BPN 1289 Lunching with an ambitious new marketeer

Yesterday I had lunch with Erwin van Lun. It was the last business obligation of this year and a very pleasant one. Erwin is a consultant on strategic brands; he has written a book about brands in a changing media context and he is a speaker. Erwin (1968) studied artificial intelligence at Delft Technical University and worked for more than 10 years in the ICT company LogicaCMG, first as consultant and later as e-communications manager. After this job he became strategic planner at Ogilvy in Amsterdam. In 2006 he was conferred the degree Master of Brand Management by the Erasmus University in Rotterdam.

We have met only one time, but we have had e-mail contacts several times. Now we were lunching in a retaurant in the historic Olympic Stadium in Amsterdam; the stadium was built for the Olympic Games of 1928 (see photograph). Erwin is active in brand management in The Netherlands, but he will also become active in Australia at the beginning of next year. My Australian WSA friend Louise has helped him in researching the Australian interactive marketing situation.

In his book he presents a vision on brands of 2015 and later. He presupposes a stable society without terrorists’ attack, climate disasters or human epidemics (he does not mention an economic crisis). He limits the scope of the book to the Dutch marketing, media, brand, design and communication world and the Dutch consumers. In the preface he notes that the book will be the first Dutch book with Dutch examples and not with the classic cases of Virgin, Starbucks and The Body Shop.

In the mass communication era brands were needed. The personal bond between the manufacturer and consumer changed due to the remote manufacturing. Mass communication technology through television and radio had a lot of advantages and some teething problems. It was all one way traffic and there was a limited time window in which the message could be delivered to the consumer. Brands consisted of simple, repeating messages. In this media context brands remained almost to simple.

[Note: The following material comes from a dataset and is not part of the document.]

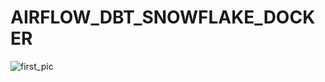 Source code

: # AIRFLOW_DBT_SNOWFLAKE_DOCKER
![first_pic](https://github.com/Murataydinunimi/AIRFLOW_DBT_SNOWFLAKE_DOCKER/assets/77208654/acb84a9f-ce5e-40e1-9af3-b94846be8271)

But the media context is now coming of age. The flaws of mass communication disappear. In the future technology brand will not only send out a message, but the senders will have to listen and understand the signs of the time and recipients. Brands should built relationships, should be able to really help (not just pretend) and act like friends should do. Consumers love to communicate with intelligent brands and will make space for them. Brands will grow up beyond puberty and mature.

In the train on the way back I was so engrossed in the book that I missed my stop!